Every morning at 8:30 a.m. I cross the street in front of my apartment to take a bus to PUC, usually with my German flat-mate who is also an exchange student at PUC. The twenty-five minute ride to PUC seems nothing compared to the hour and a half or even two hours some local students take to get from their homes to the university. Most exchange students at PUC live in Rio de Janeiro’s Zona Sul (“South Zone”) which includes the city’s richest neighborhoods and most famous beaches. I had some trouble deciding what I wanted to write in this entry about Rio de Janeiro. I could describe my neighborhood’s busy streets, Copacabana’s beaches or even the scenic path I take when I bike from the university back to my apartment in the afternoons, but I would certainly be describing just a small section of Rio de Janeiro’s reality.

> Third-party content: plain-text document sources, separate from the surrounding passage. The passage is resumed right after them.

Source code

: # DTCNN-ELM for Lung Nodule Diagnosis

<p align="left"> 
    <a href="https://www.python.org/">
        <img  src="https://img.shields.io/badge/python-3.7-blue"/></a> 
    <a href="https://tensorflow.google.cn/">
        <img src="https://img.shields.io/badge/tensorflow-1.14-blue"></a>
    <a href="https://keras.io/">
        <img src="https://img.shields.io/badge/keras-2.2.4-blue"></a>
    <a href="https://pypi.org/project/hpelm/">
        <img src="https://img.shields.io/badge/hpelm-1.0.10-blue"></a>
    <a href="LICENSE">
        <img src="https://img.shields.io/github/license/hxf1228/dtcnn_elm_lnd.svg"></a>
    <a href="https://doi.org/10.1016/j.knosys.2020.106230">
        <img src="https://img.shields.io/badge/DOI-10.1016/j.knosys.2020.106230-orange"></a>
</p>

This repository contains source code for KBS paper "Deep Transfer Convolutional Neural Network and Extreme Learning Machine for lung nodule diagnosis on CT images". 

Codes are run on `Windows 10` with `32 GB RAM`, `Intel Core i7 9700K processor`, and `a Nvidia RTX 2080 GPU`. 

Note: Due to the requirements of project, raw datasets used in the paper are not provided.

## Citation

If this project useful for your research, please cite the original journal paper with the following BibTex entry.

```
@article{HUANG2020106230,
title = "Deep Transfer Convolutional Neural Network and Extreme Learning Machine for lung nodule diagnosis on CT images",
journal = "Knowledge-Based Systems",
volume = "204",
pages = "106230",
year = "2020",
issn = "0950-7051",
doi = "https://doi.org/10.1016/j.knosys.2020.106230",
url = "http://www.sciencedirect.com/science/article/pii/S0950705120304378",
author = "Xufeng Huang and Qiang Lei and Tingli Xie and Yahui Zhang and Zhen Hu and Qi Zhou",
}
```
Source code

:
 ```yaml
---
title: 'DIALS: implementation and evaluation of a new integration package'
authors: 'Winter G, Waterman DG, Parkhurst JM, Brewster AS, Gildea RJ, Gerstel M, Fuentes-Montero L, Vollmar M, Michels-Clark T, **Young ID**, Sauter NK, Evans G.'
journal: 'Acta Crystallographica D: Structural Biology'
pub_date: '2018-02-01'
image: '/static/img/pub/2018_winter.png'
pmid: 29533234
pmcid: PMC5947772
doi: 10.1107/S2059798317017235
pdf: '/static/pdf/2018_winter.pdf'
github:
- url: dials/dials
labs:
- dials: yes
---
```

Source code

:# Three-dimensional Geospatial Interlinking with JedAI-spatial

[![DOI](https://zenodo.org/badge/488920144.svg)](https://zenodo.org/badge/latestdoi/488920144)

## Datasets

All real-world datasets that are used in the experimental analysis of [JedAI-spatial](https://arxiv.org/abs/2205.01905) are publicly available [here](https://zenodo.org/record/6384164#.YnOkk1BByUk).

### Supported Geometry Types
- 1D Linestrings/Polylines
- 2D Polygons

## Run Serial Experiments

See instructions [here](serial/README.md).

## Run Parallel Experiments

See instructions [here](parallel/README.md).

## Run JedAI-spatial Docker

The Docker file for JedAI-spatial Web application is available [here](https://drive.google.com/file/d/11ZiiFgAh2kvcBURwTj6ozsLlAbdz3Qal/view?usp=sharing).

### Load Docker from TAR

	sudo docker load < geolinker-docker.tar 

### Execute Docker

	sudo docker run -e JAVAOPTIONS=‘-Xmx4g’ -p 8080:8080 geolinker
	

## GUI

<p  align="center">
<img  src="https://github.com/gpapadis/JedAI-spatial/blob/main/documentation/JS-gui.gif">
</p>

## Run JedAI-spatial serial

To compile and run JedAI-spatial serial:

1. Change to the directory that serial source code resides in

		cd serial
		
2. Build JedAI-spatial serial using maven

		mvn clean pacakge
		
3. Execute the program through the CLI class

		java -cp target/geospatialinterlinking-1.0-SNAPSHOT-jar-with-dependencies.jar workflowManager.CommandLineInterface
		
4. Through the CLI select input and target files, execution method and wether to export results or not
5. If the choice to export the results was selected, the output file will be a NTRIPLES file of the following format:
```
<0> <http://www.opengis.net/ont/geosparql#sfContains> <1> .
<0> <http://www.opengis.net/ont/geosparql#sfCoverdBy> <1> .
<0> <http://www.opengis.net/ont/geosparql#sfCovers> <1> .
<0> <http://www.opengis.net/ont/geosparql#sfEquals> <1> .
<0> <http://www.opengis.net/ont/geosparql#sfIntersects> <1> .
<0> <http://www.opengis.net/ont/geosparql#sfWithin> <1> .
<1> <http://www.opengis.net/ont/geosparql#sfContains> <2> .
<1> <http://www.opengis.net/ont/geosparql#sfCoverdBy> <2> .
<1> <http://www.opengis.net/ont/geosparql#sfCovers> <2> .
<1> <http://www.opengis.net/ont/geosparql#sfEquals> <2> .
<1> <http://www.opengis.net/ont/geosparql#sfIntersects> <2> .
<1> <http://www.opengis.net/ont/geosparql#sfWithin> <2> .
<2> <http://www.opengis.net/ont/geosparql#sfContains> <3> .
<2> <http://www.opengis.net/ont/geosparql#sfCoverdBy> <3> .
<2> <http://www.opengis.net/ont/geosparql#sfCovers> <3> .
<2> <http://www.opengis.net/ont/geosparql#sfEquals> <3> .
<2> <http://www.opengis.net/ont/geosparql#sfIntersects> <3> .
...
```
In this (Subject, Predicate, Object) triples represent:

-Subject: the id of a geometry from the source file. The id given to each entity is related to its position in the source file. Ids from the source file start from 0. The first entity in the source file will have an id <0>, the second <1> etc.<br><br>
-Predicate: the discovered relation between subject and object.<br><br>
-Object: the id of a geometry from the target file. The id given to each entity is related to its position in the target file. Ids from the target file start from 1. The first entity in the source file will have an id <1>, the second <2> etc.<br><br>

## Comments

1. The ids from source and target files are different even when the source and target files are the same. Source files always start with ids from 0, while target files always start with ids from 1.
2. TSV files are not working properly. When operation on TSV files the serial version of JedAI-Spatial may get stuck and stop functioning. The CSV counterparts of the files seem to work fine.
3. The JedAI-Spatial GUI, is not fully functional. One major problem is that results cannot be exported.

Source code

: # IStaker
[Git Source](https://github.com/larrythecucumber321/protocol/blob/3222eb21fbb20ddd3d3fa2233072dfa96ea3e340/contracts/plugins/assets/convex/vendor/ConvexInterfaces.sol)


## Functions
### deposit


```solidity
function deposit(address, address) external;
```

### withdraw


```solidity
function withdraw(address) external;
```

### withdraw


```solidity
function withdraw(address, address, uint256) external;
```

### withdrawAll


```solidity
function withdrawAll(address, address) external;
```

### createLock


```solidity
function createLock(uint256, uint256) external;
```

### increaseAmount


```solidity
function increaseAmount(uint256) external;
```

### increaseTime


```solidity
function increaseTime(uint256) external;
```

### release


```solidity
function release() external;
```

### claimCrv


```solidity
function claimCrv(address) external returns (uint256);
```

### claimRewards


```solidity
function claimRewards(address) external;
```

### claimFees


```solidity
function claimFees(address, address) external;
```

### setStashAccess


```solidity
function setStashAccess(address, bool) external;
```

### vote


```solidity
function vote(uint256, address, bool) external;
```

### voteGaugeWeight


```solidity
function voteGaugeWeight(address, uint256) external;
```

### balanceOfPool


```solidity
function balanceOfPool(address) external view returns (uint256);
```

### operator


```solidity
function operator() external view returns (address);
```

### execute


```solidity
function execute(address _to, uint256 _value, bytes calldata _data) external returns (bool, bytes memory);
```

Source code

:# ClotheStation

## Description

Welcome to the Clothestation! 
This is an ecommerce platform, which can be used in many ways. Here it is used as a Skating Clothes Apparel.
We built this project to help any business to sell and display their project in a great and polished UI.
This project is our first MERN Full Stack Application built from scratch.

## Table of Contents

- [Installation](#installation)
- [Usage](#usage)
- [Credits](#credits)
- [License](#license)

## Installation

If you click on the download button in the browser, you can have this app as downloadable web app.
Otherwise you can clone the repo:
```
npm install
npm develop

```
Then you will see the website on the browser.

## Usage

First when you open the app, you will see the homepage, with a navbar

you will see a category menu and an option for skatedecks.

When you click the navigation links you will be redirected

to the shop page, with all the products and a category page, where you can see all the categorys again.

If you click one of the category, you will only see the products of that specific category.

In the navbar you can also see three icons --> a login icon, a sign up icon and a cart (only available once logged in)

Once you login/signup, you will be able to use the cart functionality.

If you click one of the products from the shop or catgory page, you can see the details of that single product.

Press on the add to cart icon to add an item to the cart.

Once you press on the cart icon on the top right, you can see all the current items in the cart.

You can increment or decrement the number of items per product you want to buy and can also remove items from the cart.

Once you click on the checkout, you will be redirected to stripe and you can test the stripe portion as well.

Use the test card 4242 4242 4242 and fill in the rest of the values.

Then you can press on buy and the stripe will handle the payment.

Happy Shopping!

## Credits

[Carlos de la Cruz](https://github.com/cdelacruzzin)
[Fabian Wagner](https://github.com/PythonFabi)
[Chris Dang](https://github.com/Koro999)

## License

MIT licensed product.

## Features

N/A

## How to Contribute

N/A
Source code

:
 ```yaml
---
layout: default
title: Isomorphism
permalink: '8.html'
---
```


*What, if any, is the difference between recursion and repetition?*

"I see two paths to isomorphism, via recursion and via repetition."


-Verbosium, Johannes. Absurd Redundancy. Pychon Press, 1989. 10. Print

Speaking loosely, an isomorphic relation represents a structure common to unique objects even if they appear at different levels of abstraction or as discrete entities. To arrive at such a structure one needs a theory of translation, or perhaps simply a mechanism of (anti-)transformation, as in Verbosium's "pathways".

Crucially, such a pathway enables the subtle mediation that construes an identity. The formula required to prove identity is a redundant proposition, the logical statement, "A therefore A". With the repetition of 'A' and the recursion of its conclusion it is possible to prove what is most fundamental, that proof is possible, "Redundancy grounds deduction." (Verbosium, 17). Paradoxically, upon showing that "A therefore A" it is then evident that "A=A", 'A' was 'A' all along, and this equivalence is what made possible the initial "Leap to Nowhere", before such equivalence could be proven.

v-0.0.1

I continue to wonder – is it possible to move to and establish in a new place without becoming a tourist the first few days or weeks? Tourism continues to exploit the same discourses that built Brazil’s image abroad as an exotic, happy, and social destination. In addition, a tour around the city’s favelas (typically described as low-income shanty towns) is now part of some tourists’ plans for their visit to Rio de Janeiro. These two contrasting touristic destinations (Copacabana’s famous beaches vs. some of Rio’s poorest areas) seem to dominate the tourism-related advertising I have seen around the city and online. And the conversations I have had with foreign and local students at PUC make me think such discourse is not strictly limited to tourism, but goes as far as influencing how Rio’s residents present their city to others.
Is it possible then to “experience” Rio de Janeiro under a different scheme? I have my doubts. Getting to “know” a new place is, of course, a subjective experience, yet I truly hope I find a way to step back from the common descriptions of Rio de Janeiro and settle as a student as soon as possible. My first “solution” was to read Brazilian literature with stories that take place in this city. I recently finished reading “Quando ia me esquecendo de você” [“When I almost Forgot About You”] by Maria Silvia Camargo, and as I thought about this entry I struggled to avoid presenting you with a typical “Zona Sul” description of Rio de Janeiro, an exotic presentation of the city’s high levels of socioeconomic inequality, or Camargo’s romantic view of Rio’s atmosphere. How we position ourselves within and in relation to a new space will certainly determine our views and experiences regarding such place. I just hope that in the next couple of weeks I find a position that allows me to take a step away from becoming yet another tourist in Rio de Janeiro.